The second problem with synching the boys and girls soccer seasons comes in the realm of coaching. At Geneva, Ryan Estabrook coaches both boys and girls soccer. At Batavia, Mark Gianfrancesco is an assistant girls soccer coach while Jim McAlpin is the head coach. They switch roles in boys season. Scott Parillo and Joe Sustersic are the boys and girls head coaches at Kaneland and West Aurora, respectively.
And if you think ending such duality would solve the problem, then think about the assistant coaches who work in dual roles at these schools. Schools find it tough enough to fill all their coaching spots from year to year. This would make that situation even more difficult.
Finally, there are those people everyone loves to hate -- the officials. The IHSA has had trouble finding enough referees for all sports in recent years. Doubling the number of soccer matches played from August to October would take that situation to an almost extreme absurdity.
Fall soccer has been tried. The first interscholastic match recognized by the IHSA is listed as a Sept. 3, 1981 match between Naperville North and Lemont, won 8-3 by the host Huskies.
Girls soccer, independent from the IHSA then as hockey is now, played a fall season and a girls season.
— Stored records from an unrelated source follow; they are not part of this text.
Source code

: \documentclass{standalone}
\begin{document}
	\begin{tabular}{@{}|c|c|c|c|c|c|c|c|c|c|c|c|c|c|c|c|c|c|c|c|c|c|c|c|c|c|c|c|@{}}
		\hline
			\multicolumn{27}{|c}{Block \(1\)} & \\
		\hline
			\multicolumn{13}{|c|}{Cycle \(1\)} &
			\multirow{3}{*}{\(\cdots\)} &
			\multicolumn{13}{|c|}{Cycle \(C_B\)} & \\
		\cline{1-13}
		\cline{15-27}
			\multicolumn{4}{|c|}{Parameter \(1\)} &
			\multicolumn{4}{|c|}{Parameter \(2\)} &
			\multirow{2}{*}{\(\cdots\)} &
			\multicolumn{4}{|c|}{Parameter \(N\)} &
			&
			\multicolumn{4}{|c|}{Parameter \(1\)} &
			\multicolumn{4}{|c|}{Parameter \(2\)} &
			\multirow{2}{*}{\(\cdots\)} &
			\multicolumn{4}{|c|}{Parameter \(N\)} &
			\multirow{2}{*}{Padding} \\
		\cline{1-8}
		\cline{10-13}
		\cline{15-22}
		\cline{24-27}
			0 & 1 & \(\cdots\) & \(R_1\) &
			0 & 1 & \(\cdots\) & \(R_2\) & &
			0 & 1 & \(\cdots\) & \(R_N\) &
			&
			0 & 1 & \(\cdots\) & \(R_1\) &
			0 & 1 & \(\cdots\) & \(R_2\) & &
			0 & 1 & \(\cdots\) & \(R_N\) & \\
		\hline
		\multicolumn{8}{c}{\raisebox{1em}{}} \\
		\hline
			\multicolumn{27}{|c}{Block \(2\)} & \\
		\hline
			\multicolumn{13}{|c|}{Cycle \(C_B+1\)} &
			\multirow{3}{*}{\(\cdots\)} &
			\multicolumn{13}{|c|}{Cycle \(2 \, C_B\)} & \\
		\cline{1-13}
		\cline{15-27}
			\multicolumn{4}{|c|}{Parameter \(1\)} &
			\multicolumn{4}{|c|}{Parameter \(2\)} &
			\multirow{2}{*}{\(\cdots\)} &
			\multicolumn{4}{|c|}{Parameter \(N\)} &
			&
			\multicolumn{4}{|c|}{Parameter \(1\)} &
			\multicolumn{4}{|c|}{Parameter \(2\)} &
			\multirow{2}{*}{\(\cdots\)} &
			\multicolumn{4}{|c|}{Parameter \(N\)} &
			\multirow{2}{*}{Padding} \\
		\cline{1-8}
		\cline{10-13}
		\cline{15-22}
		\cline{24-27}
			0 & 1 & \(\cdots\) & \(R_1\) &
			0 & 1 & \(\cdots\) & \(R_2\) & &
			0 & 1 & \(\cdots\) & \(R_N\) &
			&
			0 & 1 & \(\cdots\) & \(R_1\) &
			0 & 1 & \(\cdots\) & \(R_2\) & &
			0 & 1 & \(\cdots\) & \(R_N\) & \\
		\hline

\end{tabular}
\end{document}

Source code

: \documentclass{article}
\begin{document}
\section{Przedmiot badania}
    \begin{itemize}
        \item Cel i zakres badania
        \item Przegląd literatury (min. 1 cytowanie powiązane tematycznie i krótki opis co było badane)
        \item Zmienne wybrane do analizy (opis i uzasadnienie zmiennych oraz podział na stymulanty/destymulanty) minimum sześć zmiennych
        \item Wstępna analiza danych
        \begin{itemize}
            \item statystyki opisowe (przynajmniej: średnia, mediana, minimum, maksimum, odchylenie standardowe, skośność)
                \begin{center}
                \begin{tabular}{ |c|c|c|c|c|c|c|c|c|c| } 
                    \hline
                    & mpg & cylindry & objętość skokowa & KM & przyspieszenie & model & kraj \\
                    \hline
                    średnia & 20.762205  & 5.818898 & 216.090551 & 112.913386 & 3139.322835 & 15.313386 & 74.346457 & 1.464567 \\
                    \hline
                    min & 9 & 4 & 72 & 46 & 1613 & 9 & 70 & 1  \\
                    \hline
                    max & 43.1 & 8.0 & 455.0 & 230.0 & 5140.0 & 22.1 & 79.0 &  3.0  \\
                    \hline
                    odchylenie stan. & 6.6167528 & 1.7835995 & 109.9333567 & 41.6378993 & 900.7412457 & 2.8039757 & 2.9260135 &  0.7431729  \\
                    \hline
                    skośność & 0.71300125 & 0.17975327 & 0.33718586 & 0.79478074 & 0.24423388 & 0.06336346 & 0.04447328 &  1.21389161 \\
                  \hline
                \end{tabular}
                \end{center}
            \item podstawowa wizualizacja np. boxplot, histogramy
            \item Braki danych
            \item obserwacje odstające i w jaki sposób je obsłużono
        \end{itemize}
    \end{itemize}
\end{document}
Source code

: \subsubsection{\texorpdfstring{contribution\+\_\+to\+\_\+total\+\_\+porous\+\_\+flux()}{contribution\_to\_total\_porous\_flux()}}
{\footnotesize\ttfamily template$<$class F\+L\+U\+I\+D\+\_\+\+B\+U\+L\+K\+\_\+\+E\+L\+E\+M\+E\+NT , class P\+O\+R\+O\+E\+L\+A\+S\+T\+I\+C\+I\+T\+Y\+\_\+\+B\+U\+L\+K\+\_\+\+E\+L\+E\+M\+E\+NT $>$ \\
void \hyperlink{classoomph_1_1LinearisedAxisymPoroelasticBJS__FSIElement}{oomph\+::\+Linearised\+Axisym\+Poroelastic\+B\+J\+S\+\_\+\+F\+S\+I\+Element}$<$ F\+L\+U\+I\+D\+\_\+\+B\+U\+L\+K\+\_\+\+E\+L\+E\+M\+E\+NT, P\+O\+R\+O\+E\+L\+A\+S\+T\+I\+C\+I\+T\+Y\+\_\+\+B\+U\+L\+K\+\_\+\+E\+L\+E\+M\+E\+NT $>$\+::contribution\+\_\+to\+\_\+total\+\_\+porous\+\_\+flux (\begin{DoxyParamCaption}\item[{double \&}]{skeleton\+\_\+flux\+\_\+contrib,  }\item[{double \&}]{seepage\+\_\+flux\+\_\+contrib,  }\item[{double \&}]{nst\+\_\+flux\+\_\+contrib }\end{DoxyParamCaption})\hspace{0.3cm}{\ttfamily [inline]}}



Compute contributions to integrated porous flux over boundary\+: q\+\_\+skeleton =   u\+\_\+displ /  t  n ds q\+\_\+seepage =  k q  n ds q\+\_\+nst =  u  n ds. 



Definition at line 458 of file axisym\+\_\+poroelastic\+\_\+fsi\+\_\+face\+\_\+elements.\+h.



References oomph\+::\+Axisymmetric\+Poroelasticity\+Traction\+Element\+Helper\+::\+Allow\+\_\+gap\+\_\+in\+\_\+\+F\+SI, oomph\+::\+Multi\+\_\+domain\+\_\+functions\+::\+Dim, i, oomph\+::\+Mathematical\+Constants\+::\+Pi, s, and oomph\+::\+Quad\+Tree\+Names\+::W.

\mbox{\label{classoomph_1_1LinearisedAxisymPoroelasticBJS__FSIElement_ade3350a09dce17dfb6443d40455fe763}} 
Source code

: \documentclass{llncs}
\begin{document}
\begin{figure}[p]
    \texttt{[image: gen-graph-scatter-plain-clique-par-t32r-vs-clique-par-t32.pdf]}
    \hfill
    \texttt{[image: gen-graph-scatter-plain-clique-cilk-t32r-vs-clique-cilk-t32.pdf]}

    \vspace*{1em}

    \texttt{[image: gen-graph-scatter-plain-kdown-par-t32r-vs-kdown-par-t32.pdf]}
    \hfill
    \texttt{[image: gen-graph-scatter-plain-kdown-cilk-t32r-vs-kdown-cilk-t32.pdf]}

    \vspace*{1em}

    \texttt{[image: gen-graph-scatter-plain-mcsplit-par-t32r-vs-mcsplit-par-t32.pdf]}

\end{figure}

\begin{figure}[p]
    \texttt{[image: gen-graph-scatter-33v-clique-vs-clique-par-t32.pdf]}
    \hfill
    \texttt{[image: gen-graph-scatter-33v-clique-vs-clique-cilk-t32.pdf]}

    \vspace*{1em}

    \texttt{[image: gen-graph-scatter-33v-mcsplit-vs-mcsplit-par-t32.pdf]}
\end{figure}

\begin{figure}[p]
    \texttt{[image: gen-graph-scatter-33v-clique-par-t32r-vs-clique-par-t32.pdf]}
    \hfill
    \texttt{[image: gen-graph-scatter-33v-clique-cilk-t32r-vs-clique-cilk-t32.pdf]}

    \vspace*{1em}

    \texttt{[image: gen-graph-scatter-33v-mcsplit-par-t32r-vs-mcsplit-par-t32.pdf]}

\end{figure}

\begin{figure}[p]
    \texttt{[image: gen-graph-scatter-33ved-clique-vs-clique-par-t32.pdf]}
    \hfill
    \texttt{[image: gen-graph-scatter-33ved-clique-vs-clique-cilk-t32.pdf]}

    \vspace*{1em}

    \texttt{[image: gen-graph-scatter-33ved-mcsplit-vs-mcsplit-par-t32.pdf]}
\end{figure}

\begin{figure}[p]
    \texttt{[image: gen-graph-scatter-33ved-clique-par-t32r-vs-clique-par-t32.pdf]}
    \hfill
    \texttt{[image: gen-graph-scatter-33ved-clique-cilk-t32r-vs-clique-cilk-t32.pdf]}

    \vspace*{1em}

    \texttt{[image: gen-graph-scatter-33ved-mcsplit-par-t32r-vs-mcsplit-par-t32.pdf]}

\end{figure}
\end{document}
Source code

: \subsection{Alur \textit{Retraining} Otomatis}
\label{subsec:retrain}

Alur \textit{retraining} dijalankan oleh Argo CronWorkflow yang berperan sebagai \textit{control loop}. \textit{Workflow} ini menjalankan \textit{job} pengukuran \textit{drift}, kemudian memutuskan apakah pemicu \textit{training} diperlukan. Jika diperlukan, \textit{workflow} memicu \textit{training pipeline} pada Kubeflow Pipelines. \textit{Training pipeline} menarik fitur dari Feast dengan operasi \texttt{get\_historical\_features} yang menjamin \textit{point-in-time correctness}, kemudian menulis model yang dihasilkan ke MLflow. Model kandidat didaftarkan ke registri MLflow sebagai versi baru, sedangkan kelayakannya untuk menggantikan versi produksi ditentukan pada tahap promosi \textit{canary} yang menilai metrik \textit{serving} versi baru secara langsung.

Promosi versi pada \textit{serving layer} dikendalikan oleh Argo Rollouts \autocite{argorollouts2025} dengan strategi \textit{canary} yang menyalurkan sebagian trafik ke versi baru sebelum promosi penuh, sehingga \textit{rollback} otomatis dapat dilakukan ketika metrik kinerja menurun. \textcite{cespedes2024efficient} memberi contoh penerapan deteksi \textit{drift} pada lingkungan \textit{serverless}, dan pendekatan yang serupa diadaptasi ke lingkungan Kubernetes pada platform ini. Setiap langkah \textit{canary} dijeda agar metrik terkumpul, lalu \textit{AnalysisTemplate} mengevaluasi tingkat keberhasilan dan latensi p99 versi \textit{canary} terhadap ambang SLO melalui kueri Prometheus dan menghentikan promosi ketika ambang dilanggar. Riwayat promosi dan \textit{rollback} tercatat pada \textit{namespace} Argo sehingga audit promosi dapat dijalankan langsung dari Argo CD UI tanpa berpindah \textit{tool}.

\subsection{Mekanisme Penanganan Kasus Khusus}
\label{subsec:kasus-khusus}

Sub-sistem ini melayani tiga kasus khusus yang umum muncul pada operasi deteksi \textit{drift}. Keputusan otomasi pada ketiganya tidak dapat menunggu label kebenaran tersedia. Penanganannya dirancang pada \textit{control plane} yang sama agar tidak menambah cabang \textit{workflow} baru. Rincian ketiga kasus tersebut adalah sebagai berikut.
Eventually, the majority moved to a spring season and that became the standard.
Lost in the mists of time are those early mid-80s tournaments played at Niles West -- a history the IHSA should record and embrace. Naperville North and Maine South were dominant teams then -- their exploits are lost because there wasn't an official state tournament.
But in that crucible, decisions were made -- and one was that spring was the time to play the games. I'm not suggesting that all long-time decisions are good ones, but this has stood a two-decade test of time.
The solution is to move the girls soccer season back two weeks and play games until mid-June. The idea that parents are all headed out of town doesn't work because parents mostly move from being high school parents to club soccer parents as state cup competition begins.
And there's the final problem. Move the high school finals to a spot where it conflicts directly with the state cup, and the exodus to club soccer becomes worse than it is at present.
So there is a compromise and it fails to suit anyone. Club teams still get players too late from the most successful high school teams in preparation for summer competition. The high school season starts in the worst possible weather on fields that have yet to recover from fall abuse.
Dialog is needed, and it needs to come from the highest levels.
As for St. Charles North, at some point the decision must be made that the stadium field is a money pit. For everyone who wonders if injuries will be heightened on an artificial surface, you should walk by the field as it exists today. Someone will suffer a career-ending injury on that field someday given its poor shape. Whether it's a football player or a girls or boys soccer player is irrelevant -- it will still be an avoidable catastrophe.
I'd like to finish by saying that the time has come for plastic in St. Charles. But it's actually past time.